Mark Ronson se queja, Madonna también: ¿qué pasa con el pop de ahora?

La música pop debe estar viviendo uno de los mejores momentos de la historia. Quizá no tanto a nivel ventas, pero sí en volumen de audiencia y en potencial de expansión global. El cambio de paradigma de consumo y el acceso irrestricto "a toda la música del mundo", según reza Spotify, produjo, como era previsible, también trastornos en la forma de crear, o sea, en la cabeza de los artistas. La obra contenida en un disco ya no es importante, sino los temas sueltos que calman un poco la voracidad de una audiencia que todo el tiempo quiere cosas nuevas de sus músicos preferidos. Ya nadie desea esperar tres años para escuchar un conjunto de canciones bajo un halo conceptual. Ahora el paradigma es mucho y rápido. Y los creadores muchas veces están obligados a derribar sus propias convicciones para adaptarse al nuevo juego.

Sin embargo, intentar calmar la ansiedad de época no siempre trae buenos resultados. La caja de herramientas de los empresarios de la música consta de un autotune (efecto para que cualquiera pueda cantar), algoritmos (para definir el carácter de cada compás y no errar), sonidos digitales más o menos iguales, piezas audiovisuales grandilocuentes, negociación con las plataformas para aparecer en las playlist más populares y la necesaria exhibición con una camisa vintage de los artistas en las redes sociales. Un paquete básico que, según entienden, alcanza para llegar a las masas en cada rincón del planeta.
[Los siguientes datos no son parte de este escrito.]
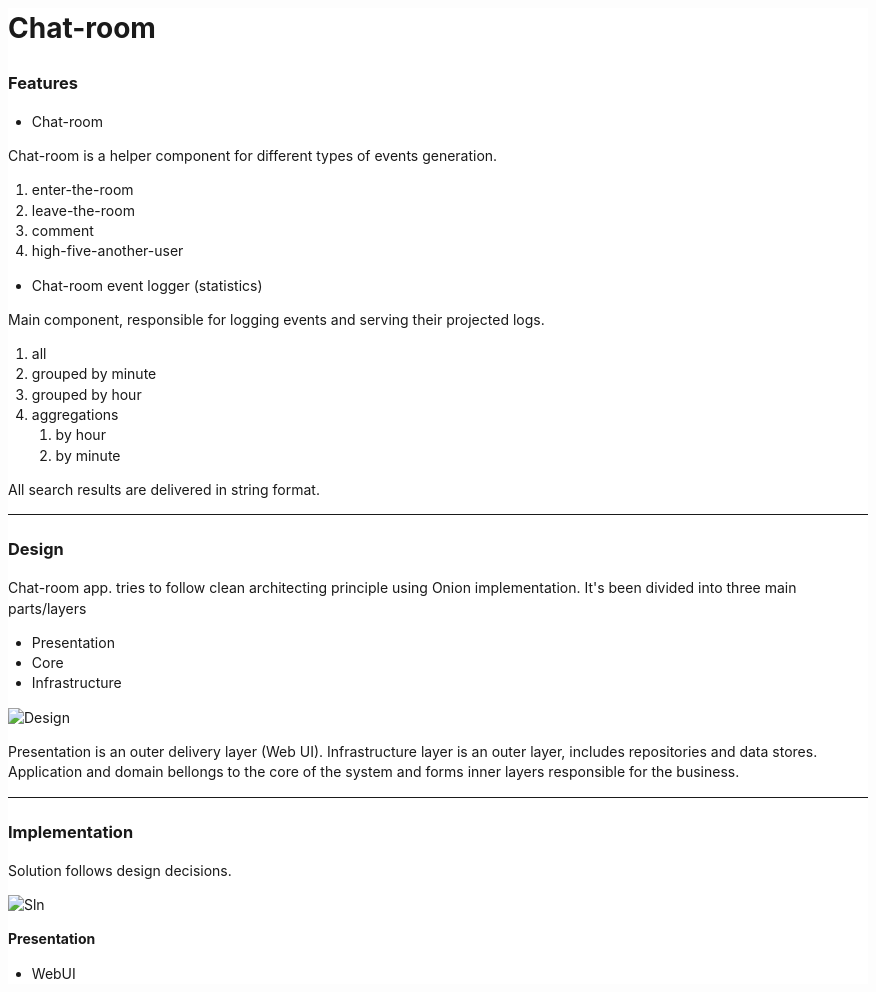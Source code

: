 # Chat-room

### Features

- Chat-room 

Chat-room is a helper component  for different types of events generation.
1. enter-the-room
2. leave-the-room
3. comment
4. high-five-another-user

- Chat-room event logger (statistics) 

Main component, responsible for logging events and serving their projected logs.
1. all
2. grouped by minute
3. grouped by hour
4. aggregations
	1. by hour
	2. by minute

All search results are delivered in string format.

------------

### Design
Chat-room app. tries to follow clean architecting principle using Onion implementation.
It's been divided into three main parts/layers
- Presentation
- Core
- Infrastructure

![Design](https://user-images.githubusercontent.com/5808394/226568338-f96861af-db88-4f31-9678-dee46ffce27a.png)

Presentation is an outer delivery layer (Web UI).
Infrastructure layer is an outer layer,  includes repositories and data stores.
Application and domain bellongs to the core of the system and forms inner layers responsible for the business.



------------


### Implementation

Solution follows design decisions. 

![Sln](https://user-images.githubusercontent.com/5808394/226568085-ed526cd5-523f-45bc-9800-a9216e412f1d.png)


**Presentation**
- WebUI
El problema es que la música mainstream (ya ni siquiera hablamos de la cultura rock) empieza a parecerse cada vez más a un producto netamente estandarizado. Madonna ya advirtió sobre el tema con un rebosante sentido común: "La música de ahora es toda igual". Nadie le prestó mucha atención porque Madonna podría identificarse con lo "viejo", en un momento, en que falazmente lo "viejo" tiende a desvalorizarse por reaccionario y resentido.

Esta semana, en cambio, el músico y productor inglés Mark Ronson volvió sobre el tema. Y Ronson está en la cresta de la ola a punto de publicar un disco nuevo, que según algunas críticas, lo ubicaría en la cima de los charts. Es decir que su opinión no podría juzgarse como nostálgica o rancia. En una entrevista con The Guardian dijo: "Todo el mundo muestra lo rápido que hace canciones por estos días, porque así se hace la música pop ahora". Y agregó: "Viene alguien y me dice: ?Sí, hombre, escribimos esa canción en 30 minutos', y la verdad es que pienso: ?Sí, y suena como si la hubieras escrito en 30 minutos'. Hay cosas hechas en poco tiempo que son brillantes, pero la mayoría de las veces creo que la calidad se ha reducido a un punto tan básico que no me siento cómodo. No quiero hacer eso con mi propia música". Según Ronson, todo tiene que producirse para que suene "competitivo" al reproducirse en un iPhone y tan alto como sea posible para destacarse en Spotify. "Tenés que asegurarte de que el bombo y la guitarra suenen al mismo volumen y con la misma presencia durante toda la canción, porque si no no sirve. Es un poco loco cómo hay que pensar la música ahora", expresó.

A esta altura, la reserva creativa parece ubicarse en la retaguardia, ocultos de los focos que enceguecen. Básicamente: fuera de las playlist comerciales que sugieren los servicios pagos de música. Quizá desde el rock, vapuleado y fuera de circuito, puedan empezar a aparecer algunos rasgos novedosos, quién sabe. La naturaleza disruptiva de la cultura rock siempre fue un valor que, ahora, podría tener un peso importante.